The Signpost

Technology report

Bugs, Repairs, and Internal Operational News

September Engineering Report published

The Wikimedia Foundation's Engineering Report for September was published last week on the Wikimedia Techblog and on the MediaWiki wiki, giving an overview of all Foundation-sponsored technical operations in that month. Many of the projects mentioned have been covered in The Signpost, including the switchover to protocol-relative URLs, the release of the new mobile site, and the ongoing deployment of 1.18 to Wikimedia wikis.

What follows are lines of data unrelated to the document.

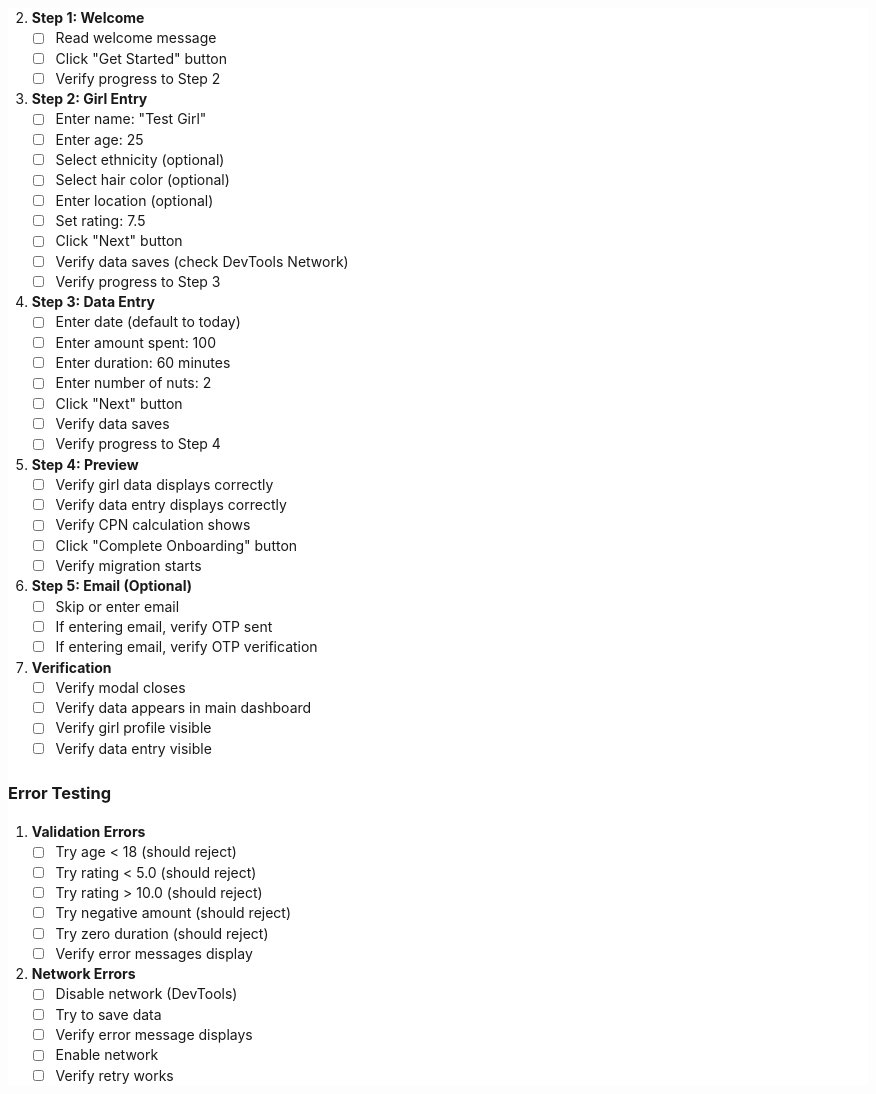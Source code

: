 2. **Step 1: Welcome**
   - [ ] Read welcome message
   - [ ] Click "Get Started" button
   - [ ] Verify progress to Step 2

3. **Step 2: Girl Entry**
   - [ ] Enter name: "Test Girl"
   - [ ] Enter age: 25
   - [ ] Select ethnicity (optional)
   - [ ] Select hair color (optional)
   - [ ] Enter location (optional)
   - [ ] Set rating: 7.5
   - [ ] Click "Next" button
   - [ ] Verify data saves (check DevTools Network)
   - [ ] Verify progress to Step 3

4. **Step 3: Data Entry**
   - [ ] Enter date (default to today)
   - [ ] Enter amount spent: 100
   - [ ] Enter duration: 60 minutes
   - [ ] Enter number of nuts: 2
   - [ ] Click "Next" button
   - [ ] Verify data saves
   - [ ] Verify progress to Step 4

5. **Step 4: Preview**
   - [ ] Verify girl data displays correctly
   - [ ] Verify data entry displays correctly
   - [ ] Verify CPN calculation shows
   - [ ] Click "Complete Onboarding" button
   - [ ] Verify migration starts

6. **Step 5: Email (Optional)**
   - [ ] Skip or enter email
   - [ ] If entering email, verify OTP sent
   - [ ] If entering email, verify OTP verification

7. **Verification**
   - [ ] Verify modal closes
   - [ ] Verify data appears in main dashboard
   - [ ] Verify girl profile visible
   - [ ] Verify data entry visible

### Error Testing

1. **Validation Errors**
   - [ ] Try age < 18 (should reject)
   - [ ] Try rating < 5.0 (should reject)
   - [ ] Try rating > 10.0 (should reject)
   - [ ] Try negative amount (should reject)
   - [ ] Try zero duration (should reject)
   - [ ] Verify error messages display

2. **Network Errors**
   - [ ] Disable network (DevTools)
   - [ ] Try to save data
   - [ ] Verify error message displays
   - [ ] Enable network
   - [ ] Verify retry works
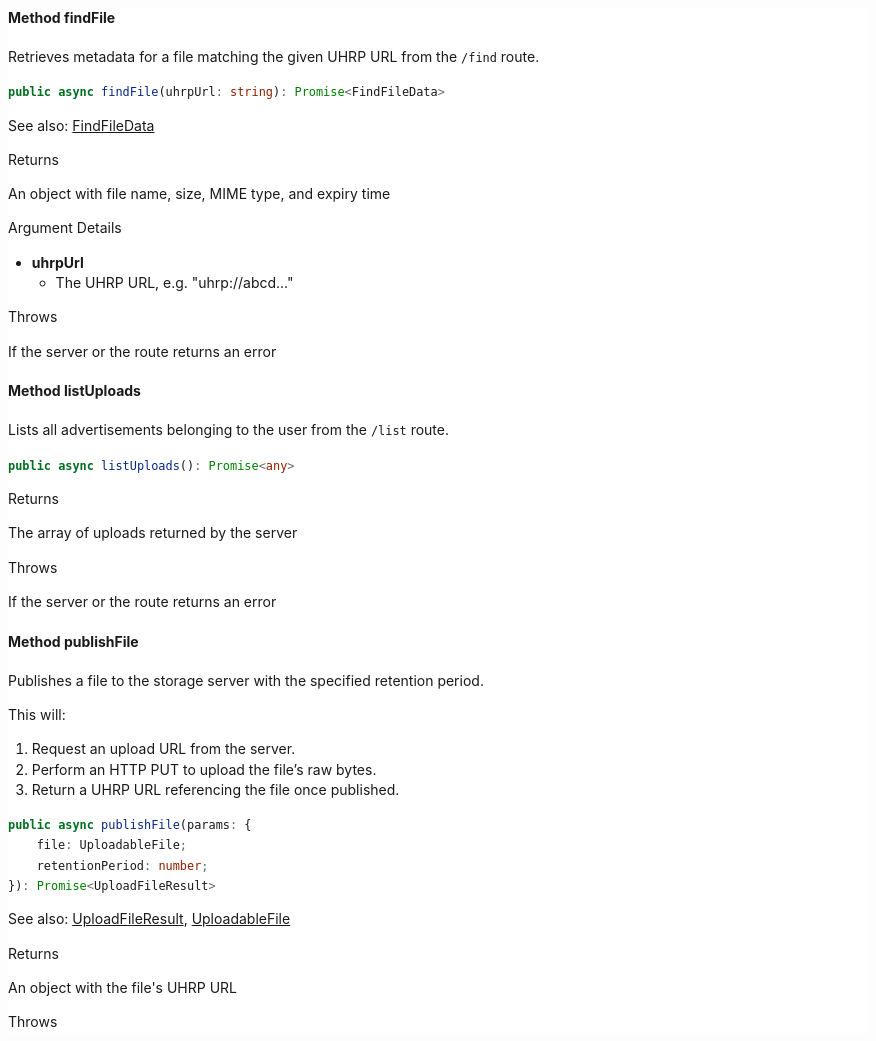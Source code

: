 #### Method findFile

Retrieves metadata for a file matching the given UHRP URL from the `/find` route.

```ts
public async findFile(uhrpUrl: string): Promise<FindFileData> 
```
See also: [FindFileData](#interface-findfiledata)

Returns

An object with file name, size, MIME type, and expiry time

Argument Details

+ **uhrpUrl**
  + The UHRP URL, e.g. "uhrp://abcd..."

Throws

If the server or the route returns an error

#### Method listUploads

Lists all advertisements belonging to the user from the `/list` route.

```ts
public async listUploads(): Promise<any> 
```

Returns

The array of uploads returned by the server

Throws

If the server or the route returns an error

#### Method publishFile

Publishes a file to the storage server with the specified retention period.

This will:
1. Request an upload URL from the server.
2. Perform an HTTP PUT to upload the file’s raw bytes.
3. Return a UHRP URL referencing the file once published.

```ts
public async publishFile(params: {
    file: UploadableFile;
    retentionPeriod: number;
}): Promise<UploadFileResult> 
```
See also: [UploadFileResult](#interface-uploadfileresult), [UploadableFile](#interface-uploadablefile)

Returns

An object with the file's UHRP URL

Throws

The report's writers also chose to highlight a new roadmap of what the development team will be working on over the coming months (although the map appears considerably incomplete at time of writing).

Also announced were the successful replication of article text data from the WMF's main bank of servers, in Tampa, Florida, to the new data centre in Ashburn, Virginia; the first trials of basic Wikimedia Labs functionality; that the WMF was looking into ways of accepting text-based reviews of articles in addition to the current system of star rankings; and a recent overhaul to the system of gadgets (which will, it is hoped, allow for a WMF shared gadget repository). A test wiki that ran the very latest MediaWiki revisions (to emulate a process known as continuous integration, which Wikimedia hopes to adopt as a standard in the near future) is expected in early October, with full https support later in the month.

It was not all positive news, however. Also mentioned in the report, under the heading "lowlights", was the results of an investigation into three short outages that occurred on 26 September. The investigation concluded that the first was caused by an important cable being "accidentally knocked loose" during separate maintenance work (proposed solution: add more redundancy to the older server racks), that the second was caused by the 1.18 upgrade affecting the database cluster responsible for the CentralAuth login functionality (solution: potentially give it its own cluster), and that the third was caused by a combination of the 1.18 upgrade and a series of particularly expensive database queries being run at the time (solution: kill queries more effectively in future).

In brief

Not all fixes may have gone live to WMF sites at the time of writing; some may not be scheduled to go live for many weeks.